The purpose of this chapter is to introduce you to the mechanics of working with SPSS. It begins with stepping through the process of entering some simple data into SPSS and continues with processing that data. This is followed by various procedures for deriving results, using a subset of the data for some calculations and other parts of the data for other calculations. Finally, the results from these different calculations are displayed in different ways.

The data for this example are simple, as are the displays that the data generate. The purpose of this chapter is not to present any great breakthrough in statistical analysis. Instead, we simply want to demonstrate the basic procedures you need to know about when you’re using SPSS.

When the Tanana at Nenana Thaws

This analysis is about an annual lottery that takes place in Alaska. Actually, it isn’t called a lottery — it’s called a classic, whatever that means.

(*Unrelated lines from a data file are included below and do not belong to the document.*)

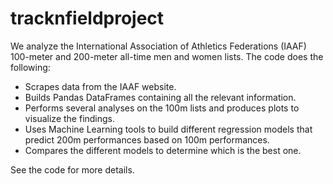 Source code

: # tracknfieldproject

We analyze the International Association of Athletics Federations (IAAF) 100-meter and 200-meter all-time men and women lists. The code does the following:  

- Scrapes data from the IAAF website.  
- Builds Pandas DataFrames containing all the relevant information.  
- Performs several analyses on the 100m lists and produces plots to visualize the findings.  
- Uses Machine Learning tools to build different regression models that predict 200m performances based on 100m performances.  
- Compares the different models to determine which is the best one.  
  
See the code for more details.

We don’t know whether the Tanana Classic is the oldest lottery in the United States (it began in 1917), but it’s certainly the slowest. It has only one jackpot per year, and tickets for that jackpot are sold all across the state during the winter months.

The lottery is simple enough: The citizens of the town of Nenana set up a large tripod on the ice in the middle of the Tanana River. From the top of the tripod, a tight line is stretched to a clock on a bridge. When the spring thaw comes, the tripod moves and the clock is triggered, stamping the exact minute. All the people who have selected the correct month, day, hour, and minute share the pot.

Many questions come to mind. What is the most likely date? What is the most likely time of day? Is there a trend? In the analysis that follows, we’ll look at the answers to these questions and more.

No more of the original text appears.